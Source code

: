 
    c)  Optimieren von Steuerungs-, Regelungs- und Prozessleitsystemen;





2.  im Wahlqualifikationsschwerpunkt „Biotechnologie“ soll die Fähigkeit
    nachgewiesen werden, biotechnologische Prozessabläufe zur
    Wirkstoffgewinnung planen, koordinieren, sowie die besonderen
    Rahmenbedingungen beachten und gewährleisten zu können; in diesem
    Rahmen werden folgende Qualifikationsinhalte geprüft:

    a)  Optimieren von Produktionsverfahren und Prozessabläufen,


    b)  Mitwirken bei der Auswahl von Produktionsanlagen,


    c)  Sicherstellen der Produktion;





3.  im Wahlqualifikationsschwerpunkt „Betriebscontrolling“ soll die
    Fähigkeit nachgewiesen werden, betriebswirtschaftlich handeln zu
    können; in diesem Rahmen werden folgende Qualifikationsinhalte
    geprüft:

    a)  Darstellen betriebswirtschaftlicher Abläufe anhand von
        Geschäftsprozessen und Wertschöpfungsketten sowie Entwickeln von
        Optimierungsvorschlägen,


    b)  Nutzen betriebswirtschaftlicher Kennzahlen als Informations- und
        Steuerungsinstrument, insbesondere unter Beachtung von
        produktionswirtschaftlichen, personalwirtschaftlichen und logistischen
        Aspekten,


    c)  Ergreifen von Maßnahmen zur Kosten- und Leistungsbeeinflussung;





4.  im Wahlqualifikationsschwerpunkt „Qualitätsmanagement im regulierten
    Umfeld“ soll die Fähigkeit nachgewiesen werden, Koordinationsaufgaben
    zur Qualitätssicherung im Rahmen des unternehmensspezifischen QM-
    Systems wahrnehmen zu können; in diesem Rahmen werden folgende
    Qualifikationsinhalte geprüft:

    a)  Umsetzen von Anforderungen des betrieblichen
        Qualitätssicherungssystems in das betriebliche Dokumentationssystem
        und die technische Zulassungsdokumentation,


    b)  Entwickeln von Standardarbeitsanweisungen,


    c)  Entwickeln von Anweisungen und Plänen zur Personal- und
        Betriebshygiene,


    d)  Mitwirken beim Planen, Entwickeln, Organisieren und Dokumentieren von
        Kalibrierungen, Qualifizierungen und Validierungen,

**Directions:** Work out the number of lines above that include the string "nachgewiesen" and write only that number.

**Exercise result:** 3